In Camden, New Jersey, seniors began lining up at 5 a.m. on an October morning, hoping to snag a flu shot before the supply was depleted. One 72-year-old man, who had suffered seven heart attacks, begged for a shot. He was desperate for the vaccine, he said. He had to care for his three sisters.
Amid all of the October surprises this presidential election year, the loss of half of the nation's flu vaccine supply might have been the biggest. Doses that last year went for free at public health clinics, or perhaps for $20 in walk-in pharmacy clinics, were fetching $800 in the black market. Thieves struck locked refrigerators in doctors' offices, and the search for shots became a new adventure vacation to Canada or Europe.
John Kerry made it a big issue in his campaign, and it quickly became entangled in everything from the Bush administration's plans for Social Security reform to Kerry's charges that Bush had mismanaged health policy. But now that the political furor has receded, what's clearest is the existence of a much larger and more worrisome problem than missing vaccine: the chronically poor condition of the nation's public health system.

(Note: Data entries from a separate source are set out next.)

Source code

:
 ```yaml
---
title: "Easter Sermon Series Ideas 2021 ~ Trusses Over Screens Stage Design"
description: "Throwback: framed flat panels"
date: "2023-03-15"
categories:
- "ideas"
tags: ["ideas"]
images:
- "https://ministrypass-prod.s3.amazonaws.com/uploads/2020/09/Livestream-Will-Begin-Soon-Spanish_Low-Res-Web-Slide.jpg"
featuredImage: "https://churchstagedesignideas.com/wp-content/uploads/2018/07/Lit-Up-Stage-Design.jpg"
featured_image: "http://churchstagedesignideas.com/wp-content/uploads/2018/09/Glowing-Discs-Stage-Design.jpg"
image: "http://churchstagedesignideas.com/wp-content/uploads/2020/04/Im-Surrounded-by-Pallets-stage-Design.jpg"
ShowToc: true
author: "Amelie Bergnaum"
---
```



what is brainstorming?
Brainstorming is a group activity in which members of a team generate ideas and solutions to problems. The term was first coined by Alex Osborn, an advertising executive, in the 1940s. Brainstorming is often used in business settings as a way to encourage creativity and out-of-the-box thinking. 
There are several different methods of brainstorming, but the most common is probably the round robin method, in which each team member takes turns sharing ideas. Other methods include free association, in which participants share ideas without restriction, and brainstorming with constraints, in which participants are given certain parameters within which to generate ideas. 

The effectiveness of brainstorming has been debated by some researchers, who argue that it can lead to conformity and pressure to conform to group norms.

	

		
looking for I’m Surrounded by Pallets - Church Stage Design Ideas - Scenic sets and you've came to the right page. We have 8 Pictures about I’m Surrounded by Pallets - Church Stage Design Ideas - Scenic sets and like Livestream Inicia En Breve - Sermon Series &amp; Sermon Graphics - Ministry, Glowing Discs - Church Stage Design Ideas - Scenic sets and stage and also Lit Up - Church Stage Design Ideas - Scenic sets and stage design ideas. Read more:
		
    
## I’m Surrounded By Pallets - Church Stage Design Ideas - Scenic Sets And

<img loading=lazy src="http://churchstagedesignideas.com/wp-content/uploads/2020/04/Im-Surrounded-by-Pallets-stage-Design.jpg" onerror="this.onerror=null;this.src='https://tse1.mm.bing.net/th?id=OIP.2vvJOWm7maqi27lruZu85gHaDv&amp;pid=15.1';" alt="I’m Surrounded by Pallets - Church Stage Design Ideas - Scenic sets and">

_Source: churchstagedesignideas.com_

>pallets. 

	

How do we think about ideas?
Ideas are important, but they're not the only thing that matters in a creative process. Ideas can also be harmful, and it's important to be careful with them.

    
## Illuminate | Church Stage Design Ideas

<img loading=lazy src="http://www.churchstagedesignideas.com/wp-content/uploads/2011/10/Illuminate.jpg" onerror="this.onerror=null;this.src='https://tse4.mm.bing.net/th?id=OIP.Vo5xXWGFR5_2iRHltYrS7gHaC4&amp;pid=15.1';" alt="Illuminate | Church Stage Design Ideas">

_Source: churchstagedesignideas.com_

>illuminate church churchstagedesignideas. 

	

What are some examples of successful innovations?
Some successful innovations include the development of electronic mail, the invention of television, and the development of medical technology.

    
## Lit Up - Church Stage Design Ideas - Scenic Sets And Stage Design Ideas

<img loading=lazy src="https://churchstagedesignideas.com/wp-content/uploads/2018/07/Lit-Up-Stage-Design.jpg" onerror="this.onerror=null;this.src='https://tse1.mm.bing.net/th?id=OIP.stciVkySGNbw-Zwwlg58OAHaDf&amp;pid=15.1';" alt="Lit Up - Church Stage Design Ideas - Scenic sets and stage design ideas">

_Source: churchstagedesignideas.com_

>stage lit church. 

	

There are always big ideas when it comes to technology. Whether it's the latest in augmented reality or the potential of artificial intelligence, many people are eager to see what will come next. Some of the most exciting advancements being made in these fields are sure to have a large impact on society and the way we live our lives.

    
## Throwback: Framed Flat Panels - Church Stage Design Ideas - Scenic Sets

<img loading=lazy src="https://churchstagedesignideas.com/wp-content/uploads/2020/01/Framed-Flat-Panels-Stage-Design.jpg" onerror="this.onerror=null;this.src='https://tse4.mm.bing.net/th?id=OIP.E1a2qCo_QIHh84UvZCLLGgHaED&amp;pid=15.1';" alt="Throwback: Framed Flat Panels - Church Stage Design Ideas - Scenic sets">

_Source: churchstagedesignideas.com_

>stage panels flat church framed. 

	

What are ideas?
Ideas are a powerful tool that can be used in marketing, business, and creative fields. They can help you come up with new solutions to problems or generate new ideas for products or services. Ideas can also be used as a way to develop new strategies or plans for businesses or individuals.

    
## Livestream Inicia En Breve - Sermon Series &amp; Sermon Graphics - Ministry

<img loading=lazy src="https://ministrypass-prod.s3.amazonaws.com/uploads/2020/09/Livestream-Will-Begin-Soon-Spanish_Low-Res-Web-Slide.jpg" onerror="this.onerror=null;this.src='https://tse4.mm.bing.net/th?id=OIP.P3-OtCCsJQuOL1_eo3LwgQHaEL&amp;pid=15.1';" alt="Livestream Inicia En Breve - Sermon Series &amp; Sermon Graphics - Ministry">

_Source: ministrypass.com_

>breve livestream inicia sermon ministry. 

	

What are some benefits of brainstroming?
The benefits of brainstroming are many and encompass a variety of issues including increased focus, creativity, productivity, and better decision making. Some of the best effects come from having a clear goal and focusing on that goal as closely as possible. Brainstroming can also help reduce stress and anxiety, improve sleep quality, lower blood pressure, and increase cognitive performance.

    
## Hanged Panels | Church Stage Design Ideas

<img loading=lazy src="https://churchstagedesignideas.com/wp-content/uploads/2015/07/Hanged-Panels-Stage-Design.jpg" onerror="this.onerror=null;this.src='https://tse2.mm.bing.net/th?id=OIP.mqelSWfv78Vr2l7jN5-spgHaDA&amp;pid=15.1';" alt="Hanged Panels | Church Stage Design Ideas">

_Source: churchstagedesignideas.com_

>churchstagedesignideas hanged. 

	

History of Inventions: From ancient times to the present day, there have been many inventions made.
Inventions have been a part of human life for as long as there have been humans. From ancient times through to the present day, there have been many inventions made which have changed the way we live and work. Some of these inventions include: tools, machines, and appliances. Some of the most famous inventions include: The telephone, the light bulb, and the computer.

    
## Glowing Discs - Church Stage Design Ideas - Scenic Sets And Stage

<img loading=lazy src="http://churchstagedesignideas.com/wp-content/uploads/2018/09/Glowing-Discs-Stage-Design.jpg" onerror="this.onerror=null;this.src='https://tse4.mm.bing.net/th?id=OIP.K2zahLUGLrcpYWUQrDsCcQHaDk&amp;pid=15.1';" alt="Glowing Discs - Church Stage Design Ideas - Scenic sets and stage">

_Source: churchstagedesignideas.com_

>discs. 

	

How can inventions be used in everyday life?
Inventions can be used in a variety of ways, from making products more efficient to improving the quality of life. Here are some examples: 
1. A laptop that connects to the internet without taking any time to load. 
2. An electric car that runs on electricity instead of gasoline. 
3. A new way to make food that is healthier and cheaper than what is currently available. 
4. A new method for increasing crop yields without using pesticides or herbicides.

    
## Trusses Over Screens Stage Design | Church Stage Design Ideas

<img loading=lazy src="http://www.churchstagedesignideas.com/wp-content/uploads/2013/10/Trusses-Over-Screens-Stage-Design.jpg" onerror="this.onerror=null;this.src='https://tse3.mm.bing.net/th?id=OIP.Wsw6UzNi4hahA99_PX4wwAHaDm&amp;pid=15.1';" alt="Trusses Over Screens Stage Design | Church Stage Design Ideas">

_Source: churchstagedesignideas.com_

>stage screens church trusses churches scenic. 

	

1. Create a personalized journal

We've had disturbing hints of this problem before. The very real 2001 anthrax attacks, and the thousands of false alarms they generated, overwhelmed local officials. First responders were swamped with false alarms that turned out to be food spills in parking lots, and too often, the first responders did not include any trained public health workers who knew how to assess the risks. Local elected officials painfully discovered the costs of decades of underinvestment in public health. One said that finding his closest authorities on smallpox might soon mean visiting nursing homes, because hardly anyone younger than retirement age knew anything about the problem.
More hints of the quiet crisis in public health emerged in last year's flu scare. In the early stages of the flu season, at least five children died in Colorado. The chief deputy coroner in Adams County, Mark Chavez, was quoted as saying that "we have never had a string of deaths like this." Local public health departments first could not get enough people immunized and then were powerless against the quick and sometimes fatal spread of illness.
Then this year's vaccine shortage exploded into the election campaign. Local public health workers complained that they had no warning that trouble was brewing. When half of the expected vaccine supply suddenly became unavailable, they complained further that they were getting no guidance from the federal government about what help they could expect or what they were supposed to do.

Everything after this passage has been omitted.